Saved data entries
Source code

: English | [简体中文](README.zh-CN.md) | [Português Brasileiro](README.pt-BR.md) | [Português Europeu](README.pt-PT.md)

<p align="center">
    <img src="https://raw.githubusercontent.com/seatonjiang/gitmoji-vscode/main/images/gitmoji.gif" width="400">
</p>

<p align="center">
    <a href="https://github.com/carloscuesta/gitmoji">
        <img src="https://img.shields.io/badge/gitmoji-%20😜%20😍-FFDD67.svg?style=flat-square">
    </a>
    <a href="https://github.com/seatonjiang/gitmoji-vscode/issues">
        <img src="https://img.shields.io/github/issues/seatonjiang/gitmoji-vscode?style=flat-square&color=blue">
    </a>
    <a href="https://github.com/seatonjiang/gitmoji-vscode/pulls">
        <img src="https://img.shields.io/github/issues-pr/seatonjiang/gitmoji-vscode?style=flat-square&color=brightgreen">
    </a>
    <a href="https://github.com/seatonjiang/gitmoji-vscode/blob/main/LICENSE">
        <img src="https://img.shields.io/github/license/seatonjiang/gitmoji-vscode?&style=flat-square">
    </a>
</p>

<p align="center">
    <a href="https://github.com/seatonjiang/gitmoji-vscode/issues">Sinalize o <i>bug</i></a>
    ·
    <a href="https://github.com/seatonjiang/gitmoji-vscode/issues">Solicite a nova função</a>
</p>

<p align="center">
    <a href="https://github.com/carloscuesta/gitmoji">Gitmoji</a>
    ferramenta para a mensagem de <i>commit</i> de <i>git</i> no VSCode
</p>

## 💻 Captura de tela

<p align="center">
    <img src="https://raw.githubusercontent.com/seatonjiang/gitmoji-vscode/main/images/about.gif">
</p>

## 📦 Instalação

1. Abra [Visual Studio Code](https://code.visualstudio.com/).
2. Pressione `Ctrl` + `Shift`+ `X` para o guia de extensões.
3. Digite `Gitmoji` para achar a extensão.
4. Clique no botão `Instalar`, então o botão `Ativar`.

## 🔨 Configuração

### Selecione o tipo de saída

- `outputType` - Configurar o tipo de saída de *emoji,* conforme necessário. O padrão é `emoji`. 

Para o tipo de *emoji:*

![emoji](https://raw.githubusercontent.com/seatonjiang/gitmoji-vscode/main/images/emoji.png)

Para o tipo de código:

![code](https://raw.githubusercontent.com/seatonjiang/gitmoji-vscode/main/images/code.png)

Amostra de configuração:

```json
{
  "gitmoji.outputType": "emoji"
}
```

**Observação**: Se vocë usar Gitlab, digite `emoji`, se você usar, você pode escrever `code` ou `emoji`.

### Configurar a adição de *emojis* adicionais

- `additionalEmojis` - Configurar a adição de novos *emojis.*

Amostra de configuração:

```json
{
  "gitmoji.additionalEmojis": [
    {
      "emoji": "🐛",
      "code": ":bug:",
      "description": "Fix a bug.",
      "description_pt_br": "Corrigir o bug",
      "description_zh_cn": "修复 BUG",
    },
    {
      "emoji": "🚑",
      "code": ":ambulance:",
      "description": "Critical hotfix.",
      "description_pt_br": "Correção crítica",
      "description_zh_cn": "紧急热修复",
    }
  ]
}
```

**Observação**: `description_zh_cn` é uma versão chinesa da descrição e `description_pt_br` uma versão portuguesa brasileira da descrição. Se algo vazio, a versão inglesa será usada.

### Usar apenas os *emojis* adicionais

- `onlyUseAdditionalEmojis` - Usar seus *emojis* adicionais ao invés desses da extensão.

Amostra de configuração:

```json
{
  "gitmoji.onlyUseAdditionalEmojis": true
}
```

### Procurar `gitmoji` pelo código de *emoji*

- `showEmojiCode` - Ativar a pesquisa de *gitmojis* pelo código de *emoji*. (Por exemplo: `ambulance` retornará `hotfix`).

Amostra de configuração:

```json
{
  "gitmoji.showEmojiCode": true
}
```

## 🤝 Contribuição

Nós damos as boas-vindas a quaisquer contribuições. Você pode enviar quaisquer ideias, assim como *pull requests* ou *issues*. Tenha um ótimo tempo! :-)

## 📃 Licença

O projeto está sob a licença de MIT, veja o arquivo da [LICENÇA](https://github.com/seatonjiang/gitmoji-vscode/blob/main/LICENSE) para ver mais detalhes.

- [WHAT IS REQUIRED]
Nothing should be left out: repeat all of the data exactly.

- [WRITTEN SOLUTION]
Source code

: English | [简体中文](README.zh-CN.md) | [Português Brasileiro](README.pt-BR.md) | [Português Europeu](README.pt-PT.md)

<p align="center">
    <img src="https://raw.githubusercontent.com/seatonjiang/gitmoji-vscode/main/images/gitmoji.gif" width="400">
</p>

<p align="center">
    <a href="https://github.com/carloscuesta/gitmoji">
        <img src="https://img.shields.io/badge/gitmoji-%20😜%20😍-FFDD67.svg?style=flat-square">
    </a>
    <a href="https://github.com/seatonjiang/gitmoji-vscode/issues">
        <img src="https://img.shields.io/github/issues/seatonjiang/gitmoji-vscode?style=flat-square&color=blue">
    </a>
    <a href="https://github.com/seatonjiang/gitmoji-vscode/pulls">
        <img src="https://img.shields.io/github/issues-pr/seatonjiang/gitmoji-vscode?style=flat-square&color=brightgreen">
    </a>
    <a href="https://github.com/seatonjiang/gitmoji-vscode/blob/main/LICENSE">
        <img src="https://img.shields.io/github/license/seatonjiang/gitmoji-vscode?&style=flat-square">
    </a>
</p>

<p align="center">
    <a href="https://github.com/seatonjiang/gitmoji-vscode/issues">Sinalize o <i>bug</i></a>
    ·
    <a href="https://github.com/seatonjiang/gitmoji-vscode/issues">Solicite a nova função</a>
</p>

<p align="center">
    <a href="https://github.com/carloscuesta/gitmoji">Gitmoji</a>
    ferramenta para a mensagem de <i>commit</i> de <i>git</i> no VSCode
</p>

## 💻 Captura de tela

<p align="center">
    <img src="https://raw.githubusercontent.com/seatonjiang/gitmoji-vscode/main/images/about.gif">
</p>

## 📦 Instalação

1. Abra [Visual Studio Code](https://code.visualstudio.com/).
2. Pressione `Ctrl` + `Shift`+ `X` para o guia de extensões.
3. Digite `Gitmoji` para achar a extensão.
4. Clique no botão `Instalar`, então o botão `Ativar`.

## 🔨 Configuração

### Selecione o tipo de saída

- `outputType` - Configurar o tipo de saída de *emoji,* conforme necessário. O padrão é `emoji`. 

Para o tipo de *emoji:*

![emoji](https://raw.githubusercontent.com/seatonjiang/gitmoji-vscode/main/images/emoji.png)

Para o tipo de código:

![code](https://raw.githubusercontent.com/seatonjiang/gitmoji-vscode/main/images/code.png)

Amostra de configuração:

```json
{
  "gitmoji.outputType": "emoji"
}
```

**Observação**: Se vocë usar Gitlab, digite `emoji`, se você usar, você pode escrever `code` ou `emoji`.

### Configurar a adição de *emojis* adicionais

- `additionalEmojis` - Configurar a adição de novos *emojis.*

Amostra de configuração:

```json
{
  "gitmoji.additionalEmojis": [
    {
      "emoji": "🐛",
      "code": ":bug:",
      "description": "Fix a bug.",
      "description_pt_br": "Corrigir o bug",
      "description_zh_cn": "修复 BUG",
    },
    {
      "emoji": "🚑",
      "code": ":ambulance:",
      "description": "Critical hotfix.",
      "description_pt_br": "Correção crítica",
      "description_zh_cn": "紧急热修复",
    }
  ]
}
```

**Observação**: `description_zh_cn` é uma versão chinesa da descrição e `description_pt_br` uma versão portuguesa brasileira da descrição. Se algo vazio, a versão inglesa será usada.

### Usar apenas os *emojis* adicionais

- `onlyUseAdditionalEmojis` - Usar seus *emojis* adicionais ao invés desses da extensão.

Amostra de configuração:

```json
{
  "gitmoji.onlyUseAdditionalEmojis": true
}
```

### Procurar `gitmoji` pelo código de *emoji*

- `showEmojiCode` - Ativar a pesquisa de *gitmojis* pelo código de *emoji*. (Por exemplo: `ambulance` retornará `hotfix`).

Amostra de configuração:

```json
{
  "gitmoji.showEmojiCode": true
}
```

## 🤝 Contribuição

Nós damos as boas-vindas a quaisquer contribuições. Você pode enviar quaisquer ideias, assim como *pull requests* ou *issues*. Tenha um ótimo tempo! :-)

## 📃 Licença

O projeto está sob a licença de MIT, veja o arquivo da [LICENÇA](https://github.com/seatonjiang/gitmoji-vscode/blob/main/LICENSE) para ver mais detalhes.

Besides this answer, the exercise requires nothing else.